• **Prompt**: Look through the records and copy each line with the string "thebibliography" in it.

(Data excerpts)
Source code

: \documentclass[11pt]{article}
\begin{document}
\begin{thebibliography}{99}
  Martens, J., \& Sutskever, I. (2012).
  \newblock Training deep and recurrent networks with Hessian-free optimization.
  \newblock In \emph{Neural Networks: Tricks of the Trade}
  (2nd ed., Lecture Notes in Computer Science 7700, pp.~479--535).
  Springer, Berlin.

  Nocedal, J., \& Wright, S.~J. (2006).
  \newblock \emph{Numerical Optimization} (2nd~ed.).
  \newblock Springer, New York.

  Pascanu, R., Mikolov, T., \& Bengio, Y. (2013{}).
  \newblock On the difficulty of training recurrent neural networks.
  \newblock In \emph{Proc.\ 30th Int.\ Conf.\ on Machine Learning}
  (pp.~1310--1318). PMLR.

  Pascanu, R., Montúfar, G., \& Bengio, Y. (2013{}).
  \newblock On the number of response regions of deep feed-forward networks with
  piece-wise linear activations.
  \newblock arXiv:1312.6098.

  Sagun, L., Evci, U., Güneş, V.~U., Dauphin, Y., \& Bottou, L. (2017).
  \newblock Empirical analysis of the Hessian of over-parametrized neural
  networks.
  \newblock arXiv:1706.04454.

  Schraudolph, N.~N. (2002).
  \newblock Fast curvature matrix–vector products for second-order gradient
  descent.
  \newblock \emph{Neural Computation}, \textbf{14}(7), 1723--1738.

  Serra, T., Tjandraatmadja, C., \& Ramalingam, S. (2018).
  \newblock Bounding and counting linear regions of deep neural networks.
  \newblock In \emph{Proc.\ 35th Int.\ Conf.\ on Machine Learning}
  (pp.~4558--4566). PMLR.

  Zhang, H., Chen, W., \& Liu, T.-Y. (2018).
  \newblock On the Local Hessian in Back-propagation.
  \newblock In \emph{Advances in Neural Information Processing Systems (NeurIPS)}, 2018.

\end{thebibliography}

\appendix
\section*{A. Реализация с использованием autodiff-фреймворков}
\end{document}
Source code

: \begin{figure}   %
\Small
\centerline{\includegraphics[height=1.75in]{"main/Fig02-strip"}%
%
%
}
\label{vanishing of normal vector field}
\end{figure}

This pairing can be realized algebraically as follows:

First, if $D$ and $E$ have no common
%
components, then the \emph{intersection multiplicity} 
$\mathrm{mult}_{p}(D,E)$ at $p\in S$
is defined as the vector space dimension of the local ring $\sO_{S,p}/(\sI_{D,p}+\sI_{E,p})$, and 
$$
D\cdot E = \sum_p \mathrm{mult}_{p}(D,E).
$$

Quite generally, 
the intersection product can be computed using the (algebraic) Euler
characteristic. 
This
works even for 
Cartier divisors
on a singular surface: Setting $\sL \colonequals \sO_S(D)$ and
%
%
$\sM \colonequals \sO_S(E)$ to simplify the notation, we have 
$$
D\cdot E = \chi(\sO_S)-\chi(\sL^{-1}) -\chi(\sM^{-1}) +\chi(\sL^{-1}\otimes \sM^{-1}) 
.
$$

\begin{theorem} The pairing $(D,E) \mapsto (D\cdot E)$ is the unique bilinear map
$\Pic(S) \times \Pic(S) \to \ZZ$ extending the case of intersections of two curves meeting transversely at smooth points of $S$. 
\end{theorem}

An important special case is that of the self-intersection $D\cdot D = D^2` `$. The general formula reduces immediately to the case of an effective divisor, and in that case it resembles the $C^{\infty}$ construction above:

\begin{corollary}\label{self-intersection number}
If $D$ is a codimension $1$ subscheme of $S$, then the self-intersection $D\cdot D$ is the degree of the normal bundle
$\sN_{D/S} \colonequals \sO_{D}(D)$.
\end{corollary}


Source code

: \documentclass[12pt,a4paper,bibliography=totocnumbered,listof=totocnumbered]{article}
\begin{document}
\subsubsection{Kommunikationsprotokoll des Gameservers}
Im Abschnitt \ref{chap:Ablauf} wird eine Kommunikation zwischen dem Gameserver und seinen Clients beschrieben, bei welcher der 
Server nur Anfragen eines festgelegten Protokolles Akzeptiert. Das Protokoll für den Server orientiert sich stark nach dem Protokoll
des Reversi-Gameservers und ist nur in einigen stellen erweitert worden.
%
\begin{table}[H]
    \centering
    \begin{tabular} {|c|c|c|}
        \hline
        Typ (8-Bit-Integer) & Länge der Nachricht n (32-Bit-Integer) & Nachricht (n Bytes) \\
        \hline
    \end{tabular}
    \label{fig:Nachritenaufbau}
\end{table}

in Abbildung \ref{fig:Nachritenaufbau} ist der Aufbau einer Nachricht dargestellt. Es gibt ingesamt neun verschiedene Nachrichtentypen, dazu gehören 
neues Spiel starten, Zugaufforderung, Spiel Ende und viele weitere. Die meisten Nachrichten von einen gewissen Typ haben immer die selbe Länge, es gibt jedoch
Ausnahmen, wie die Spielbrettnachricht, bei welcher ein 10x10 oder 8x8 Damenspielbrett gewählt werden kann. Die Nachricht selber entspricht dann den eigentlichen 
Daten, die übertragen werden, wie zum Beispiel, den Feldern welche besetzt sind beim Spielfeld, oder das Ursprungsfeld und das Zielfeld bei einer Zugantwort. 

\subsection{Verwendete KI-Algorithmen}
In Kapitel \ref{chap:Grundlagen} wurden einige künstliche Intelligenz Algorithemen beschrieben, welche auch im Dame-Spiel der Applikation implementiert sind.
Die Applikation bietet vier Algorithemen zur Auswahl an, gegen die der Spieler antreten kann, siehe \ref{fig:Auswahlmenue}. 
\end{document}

• **Task result**:
\begin{thebibliography}{99}
\end{thebibliography}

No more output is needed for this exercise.